[Rendered images with source text]
───
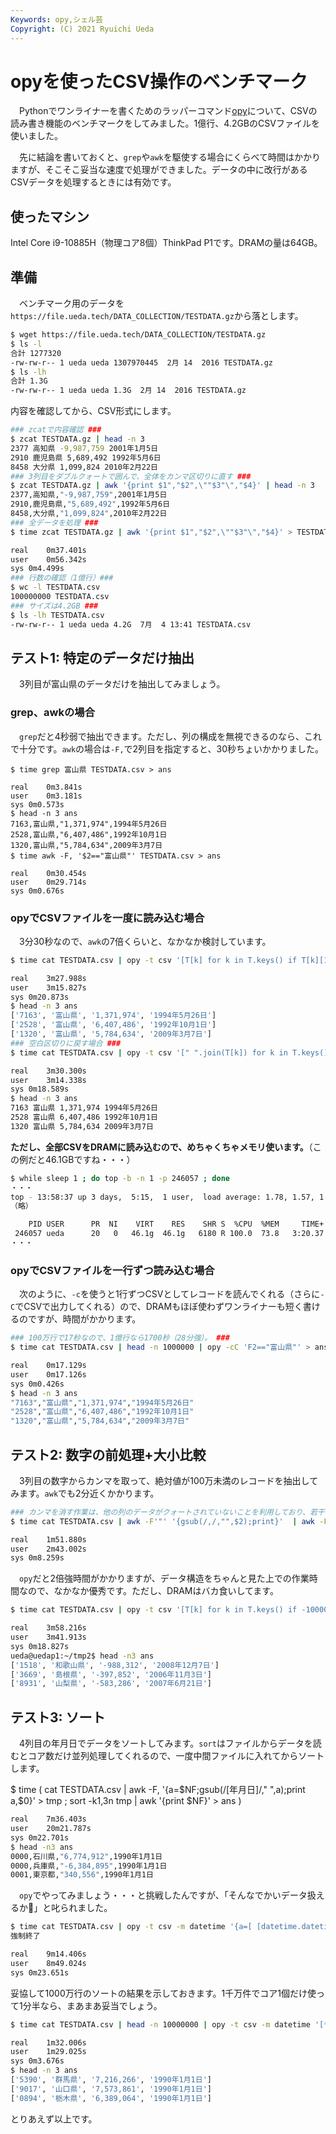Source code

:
 ```yaml
---
Keywords: opy,シェル芸
Copyright: (C) 2021 Ryuichi Ueda
---
```


# opyを使ったCSV操作のベンチマーク

　Pythonでワンライナーを書くためのラッパーコマンド[opy](/?page=opy)について、CSVの読み書き機能のベンチマークをしてみました。1億行、4.2GBのCSVファイルを使いました。


　先に結論を書いておくと、`grep`や`awk`を駆使する場合にくらべて時間はかかりますが、そこそこ妥当な速度で処理ができました。データの中に改行があるCSVデータを処理するときには有効です。

## 使ったマシン

Intel Core i9-10885H（物理コア8個）ThinkPad P1です。DRAMの量は64GB。


## 準備

　ベンチマーク用のデータを`https://file.ueda.tech/DATA_COLLECTION/TESTDATA.gz`から落とします。

```bash
$ wget https://file.ueda.tech/DATA_COLLECTION/TESTDATA.gz
$ ls -l
合計 1277320
-rw-rw-r-- 1 ueda ueda 1307970445  2月 14  2016 TESTDATA.gz
$ ls -lh
合計 1.3G
-rw-rw-r-- 1 ueda ueda 1.3G  2月 14  2016 TESTDATA.gz
```

内容を確認してから、CSV形式にします。

```bash
### zcatで内容確認 ###
$ zcat TESTDATA.gz | head -n 3
2377 高知県 -9,987,759 2001年1月5日
2910 鹿児島県 5,689,492 1992年5月6日
8458 大分県 1,099,824 2010年2月22日
### 3列目をダブルクォートで囲んで、全体をカンマ区切りに直す ###
$ zcat TESTDATA.gz | awk '{print $1","$2",\""$3"\","$4}' | head -n 3
2377,高知県,"-9,987,759",2001年1月5日
2910,鹿児島県,"5,689,492",1992年5月6日
8458,大分県,"1,099,824",2010年2月22日
### 全データを処理 ###
$ time zcat TESTDATA.gz | awk '{print $1","$2",\""$3"\","$4}' > TESTDATA.csv

real	0m37.401s
user	0m56.342s
sys	0m4.499s
### 行数の確認（1億行）###
$ wc -l TESTDATA.csv
100000000 TESTDATA.csv
### サイズは4.2GB ###
$ ls -lh TESTDATA.csv
-rw-rw-r-- 1 ueda ueda 4.2G  7月  4 13:41 TESTDATA.csv
```

## テスト1: 特定のデータだけ抽出

　3列目が富山県のデータだけを抽出してみましょう。


### grep、awkの場合

　`grep`だと4秒弱で抽出できます。ただし、列の構成を無視できるのなら、これで十分です。`awk`の場合は`-F,`で2列目を指定すると、30秒ちょいかかりました。

```
$ time grep 富山県 TESTDATA.csv > ans

real	0m3.841s
user	0m3.181s
sys	0m0.573s
$ head -n 3 ans
7163,富山県,"1,371,974",1994年5月26日
2528,富山県,"6,407,486",1992年10月1日
1320,富山県,"5,784,634",2009年3月7日
$ time awk -F, '$2=="富山県"' TESTDATA.csv > ans

real	0m30.454s
user	0m29.714s
sys	0m0.676s
```

### opyでCSVファイルを一度に読み込む場合

　3分30秒なので、`awk`の7倍くらいと、なかなか検討しています。

```bash
$ time cat TESTDATA.csv | opy -t csv '[T[k] for k in T.keys() if T[k][1] == "富山県"]' > ans

real	3m27.988s
user	3m15.827s
sys	0m20.873s
$ head -n 3 ans
['7163', '富山県', '1,371,974', '1994年5月26日']
['2528', '富山県', '6,407,486', '1992年10月1日']
['1320', '富山県', '5,784,634', '2009年3月7日']
### 空白区切りに戻す場合 ###
$ time cat TESTDATA.csv | opy -t csv '[" ".join(T[k]) for k in T.keys() if T[k][1] == "富山県"]' > ans

real	3m30.300s
user	3m14.338s
sys	0m18.589s
$ head -n 3 ans
7163 富山県 1,371,974 1994年5月26日
2528 富山県 6,407,486 1992年10月1日
1320 富山県 5,784,634 2009年3月7日
```

**ただし、全部CSVをDRAMに読み込むので、めちゃくちゃメモリ使います。**（この例だと46.1GBですね・・・）

```bash
$ while sleep 1 ; do top -b -n 1 -p 246057 ; done
・・・
top - 13:58:37 up 3 days,  5:15,  1 user,  load average: 1.78, 1.57, 1.23
（略）

    PID USER      PR  NI    VIRT    RES    SHR S  %CPU  %MEM     TIME+ COMMAND
 246057 ueda      20   0   46.1g  46.1g   6180 R 100.0  73.8   3:20.37 python3
・・・
```

### opyでCSVファイルを一行ずつ読み込む場合


　次のように、`-c`を使うと1行ずつCSVとしてレコードを読んでくれる（さらに`-C`でCSVで出力してくれる）ので、DRAMもほぼ使わずワンライナーも短く書けるのですが、時間がかかります。


```bash
### 100万行で17秒なので、1億行なら1700秒（28分強）。 ###
$ time cat TESTDATA.csv | head -n 1000000 | opy -cC 'F2=="富山県"' > ans

real	0m17.129s
user	0m17.126s
sys	0m0.426s
$ head -n 3 ans
"7163","富山県","1,371,974","1994年5月26日"
"2528","富山県","6,407,486","1992年10月1日"
"1320","富山県","5,784,634","2009年3月7日"
```

## テスト2: 数字の前処理+大小比較

　3列目の数字からカンマを取って、絶対値が100万未満のレコードを抽出してみます。`awk`でも2分近くかかります。


```bash
### カンマを消す作業は、他の列のデータがクォートされていないことを利用しており、若干ズルです。 ###
$ time cat TESTDATA.csv | awk -F'"' '{gsub(/,/,"",$2);print}'  | awk -F, '$3<1000000 && $3 > -1000000' > ans

real	1m51.880s
user	2m43.002s
sys	0m8.259s
```

　`opy`だと2倍強時間がかかりますが、データ構造をちゃんと見た上での作業時間なので、なかなか優秀です。ただし、DRAMはバカ食いしてます。

```bash
$ time cat TESTDATA.csv | opy -t csv '[T[k] for k in T.keys() if -1000000 < int(T[k][2].replace(",","")) < 1000000 ]' > ans

real	3m58.216s
user	3m41.913s
sys	0m18.827s
ueda@uedap1:~/tmp2$ head -n3 ans 
['1518', '和歌山県', '-988,312', '2008年12月7日']
['3669', '島根県', '-397,852', '2006年11月3日']
['8931', '山梨県', '-583,286', '2007年6月21日']
```

## テスト3: ソート


　4列目の年月日でデータをソートしてみます。`sort`はファイルからデータを読むとコア数だけ並列処理してくれるので、一度中間ファイルに入れてからソートします。

$ time  ( cat TESTDATA.csv | awk -F, '{a=$NF;gsub(/[年月日]/," ",a);print a,$0}' > tmp ; sort -k1,3n tmp | awk '{print $NF}' > ans )

```bash
real	7m36.403s
user	20m21.787s
sys	0m22.701s
$ head -n3 ans
0000,石川県,"6,774,912",1990年1月1日
0000,兵庫県,"-6,384,895",1990年1月1日
0001,東京都,"340,556",1990年1月1日
```

　`opy`でやってみましょう・・・と挑戦したんですが、「そんなでかいデータ扱えるか💢」と叱られました。


```bash
$ time cat TESTDATA.csv | opy -t csv -m datetime '{a=[ [datetime.datetime.strptime(e[3], "%Y年%m月%d日"),e] for e in T.values()]};{a.sort(key=lambda x:x[0])};[*[e[1] for e in a]]' > ans
強制終了

real	9m14.406s
user	8m49.024s
sys	0m23.651s
```


妥協して1000万行のソートの結果を示しておきます。1千万件でコア1個だけ使って1分半なら、まあまあ妥当でしょう。


```bash
$ time cat TESTDATA.csv | head -n 10000000 | opy -t csv -m datetime '[*sorted(T.values(), key=lambda x:datetime.datetime.strptime(x[3], "%Y年%m月%d日"))]' > ans

real	1m32.006s
user	1m29.025s
sys	0m3.676s
$ head -n 3 ans
['5390', '群馬県', '7,216,266', '1990年1月1日']
['9017', '山口県', '7,573,861', '1990年1月1日']
['0894', '栃木県', '6,389,064', '1990年1月1日']
```


とりあえず以上です。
───
▸ Task prompt
Write out each line of the data above exactly, starting at the top and finishing with the line containing "Pythonでワンライナーを"; omit the pictures.

▸ Result of the exercise
Source code

:
 ```yaml
---
Keywords: opy,シェル芸
Copyright: (C) 2021 Ryuichi Ueda
---
```


# opyを使ったCSV操作のベンチマーク

　Pythonでワンライナーを書くためのラッパーコマンド[opy](/?page=opy)について、CSVの読み書き機能のベンチマークをしてみました。1億行、4.2GBのCSVファイルを使いました。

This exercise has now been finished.